I am jealous of all the people who have jobs today. It seems so unfair that whose of us who were laid off that there is really “nowhere for us to go” – there are no jobs for us to get. It is additionally unfair because now us unemployed will have these huge gaps in our resumes which make us even more unmarketable. All of those people who were lucky to keep their jobs or get one of the very few jobs around right now will still look good when the jobs do come back (although right now, it just seems like there is no end in sight?)

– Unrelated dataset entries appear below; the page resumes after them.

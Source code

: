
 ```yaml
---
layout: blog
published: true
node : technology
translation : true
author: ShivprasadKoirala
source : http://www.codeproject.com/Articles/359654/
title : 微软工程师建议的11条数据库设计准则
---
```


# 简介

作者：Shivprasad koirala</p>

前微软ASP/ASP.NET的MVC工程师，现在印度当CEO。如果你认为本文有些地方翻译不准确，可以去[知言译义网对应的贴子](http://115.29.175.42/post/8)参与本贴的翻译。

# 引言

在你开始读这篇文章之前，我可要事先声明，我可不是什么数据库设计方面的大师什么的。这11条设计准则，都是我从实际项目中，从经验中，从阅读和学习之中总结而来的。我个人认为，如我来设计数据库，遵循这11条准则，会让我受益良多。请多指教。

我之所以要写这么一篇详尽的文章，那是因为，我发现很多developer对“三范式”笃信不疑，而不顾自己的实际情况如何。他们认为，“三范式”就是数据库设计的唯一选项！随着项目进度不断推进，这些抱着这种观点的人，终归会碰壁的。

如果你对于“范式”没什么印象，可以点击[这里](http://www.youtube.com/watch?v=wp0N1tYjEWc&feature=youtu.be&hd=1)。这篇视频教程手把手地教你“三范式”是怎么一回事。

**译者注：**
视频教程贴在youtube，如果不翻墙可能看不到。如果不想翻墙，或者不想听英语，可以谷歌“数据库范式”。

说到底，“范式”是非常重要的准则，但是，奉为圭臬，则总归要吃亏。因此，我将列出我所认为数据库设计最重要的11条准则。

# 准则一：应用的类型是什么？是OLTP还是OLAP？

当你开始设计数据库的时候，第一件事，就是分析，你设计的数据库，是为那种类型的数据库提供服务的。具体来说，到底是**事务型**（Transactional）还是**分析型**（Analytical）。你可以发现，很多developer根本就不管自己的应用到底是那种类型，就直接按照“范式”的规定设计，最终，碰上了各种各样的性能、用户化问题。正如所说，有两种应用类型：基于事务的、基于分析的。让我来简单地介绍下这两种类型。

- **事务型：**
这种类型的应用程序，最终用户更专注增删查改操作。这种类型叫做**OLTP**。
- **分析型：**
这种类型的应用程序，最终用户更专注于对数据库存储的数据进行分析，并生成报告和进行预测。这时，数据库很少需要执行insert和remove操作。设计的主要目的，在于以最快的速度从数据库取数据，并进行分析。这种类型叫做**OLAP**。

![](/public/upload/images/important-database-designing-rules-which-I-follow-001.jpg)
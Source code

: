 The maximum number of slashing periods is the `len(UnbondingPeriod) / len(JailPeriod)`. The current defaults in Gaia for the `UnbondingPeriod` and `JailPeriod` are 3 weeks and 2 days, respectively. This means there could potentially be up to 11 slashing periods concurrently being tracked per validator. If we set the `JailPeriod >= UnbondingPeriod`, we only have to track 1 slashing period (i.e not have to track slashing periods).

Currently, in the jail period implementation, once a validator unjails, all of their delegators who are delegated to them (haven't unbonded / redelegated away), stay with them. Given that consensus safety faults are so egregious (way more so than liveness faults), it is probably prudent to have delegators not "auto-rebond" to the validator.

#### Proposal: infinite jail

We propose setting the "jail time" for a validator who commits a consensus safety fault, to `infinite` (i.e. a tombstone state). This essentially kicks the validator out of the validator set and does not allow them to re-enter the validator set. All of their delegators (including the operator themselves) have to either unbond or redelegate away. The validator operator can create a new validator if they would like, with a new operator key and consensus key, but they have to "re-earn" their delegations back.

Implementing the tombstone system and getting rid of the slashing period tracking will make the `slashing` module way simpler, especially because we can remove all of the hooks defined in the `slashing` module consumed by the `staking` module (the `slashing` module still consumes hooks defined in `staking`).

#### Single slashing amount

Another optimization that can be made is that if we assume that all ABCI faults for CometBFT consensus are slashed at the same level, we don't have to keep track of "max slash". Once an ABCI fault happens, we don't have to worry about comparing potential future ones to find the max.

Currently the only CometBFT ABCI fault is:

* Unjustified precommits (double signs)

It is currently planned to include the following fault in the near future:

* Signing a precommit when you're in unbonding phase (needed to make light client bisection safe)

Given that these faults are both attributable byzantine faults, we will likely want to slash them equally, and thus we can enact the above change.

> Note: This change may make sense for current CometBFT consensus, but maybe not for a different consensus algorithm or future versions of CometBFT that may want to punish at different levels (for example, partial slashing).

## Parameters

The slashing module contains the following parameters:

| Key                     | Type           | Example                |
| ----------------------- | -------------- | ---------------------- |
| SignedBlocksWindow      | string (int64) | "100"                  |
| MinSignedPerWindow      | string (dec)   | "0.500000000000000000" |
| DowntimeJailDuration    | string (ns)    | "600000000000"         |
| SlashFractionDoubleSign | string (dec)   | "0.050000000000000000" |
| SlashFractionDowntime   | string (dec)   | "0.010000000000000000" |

I was watching a show on Hoarders the others and one of the women on the show said that she thinks she hoards and shops because now that she is getting older and isn’t “cute” anymore she thinks she is becoming more invisible. She feels invisible. And after she said that, I realized that is what I feel like. I don’t hoard or have a shopping problems (well, not anymore anyhow – I have no money, no credit cards). I feel invisible because I am getting older and I am definately past my gorgeous and cute phase. I feel invisible because I have no job and the longer I don’t have a job the more useless I feel. I feel invisible because it is often so hard to find people to depend upon – are they ignoring and blowing me off or does nobody see me anymore? Even though I am introverted and reserve and would prefer to blend into the background most of the time I still don’t want to be the invisible woman..and I feel invisible here. My blog feels invisible – no one is reading it. Even though, I am doing it for me so I doesn’t matter if no one reads it, but I thought someone would.
In order to distract myself from my invisible feeling, I daydream alot - I think about the times when people liked me and I was busy and people paid attention to me. I try to think of things to distract me. I have already made up my mind about whether or not I think life really means anything and I know it doesn’t. I mean, what do we do? We worry about money, we work ourselves to the bone to afford things that are mostly temporary. Yeah, good guess, I don’t believe in God – you die and you are dead. We are not special. We are like all the rest of the living creatures on this planet. Most people don’t believe that ant you accidentally stepped is going anywhere (although, I think if there were anywhere to go the ant would be more deserving to go there than any human on this planet).
I would say that 99% of the humans on this planet do not deserve to go anywhere after they die. Whereas, the rest of the living creatures do. This planet would have been better off if we humans would have gone extinct before we invented fire. We have destroyed so many things here because we are trying to keep up with living these pathetic lives that don’t mean anything. Trying to make your life mean something to distract you from the fact that real base of it all is nothing.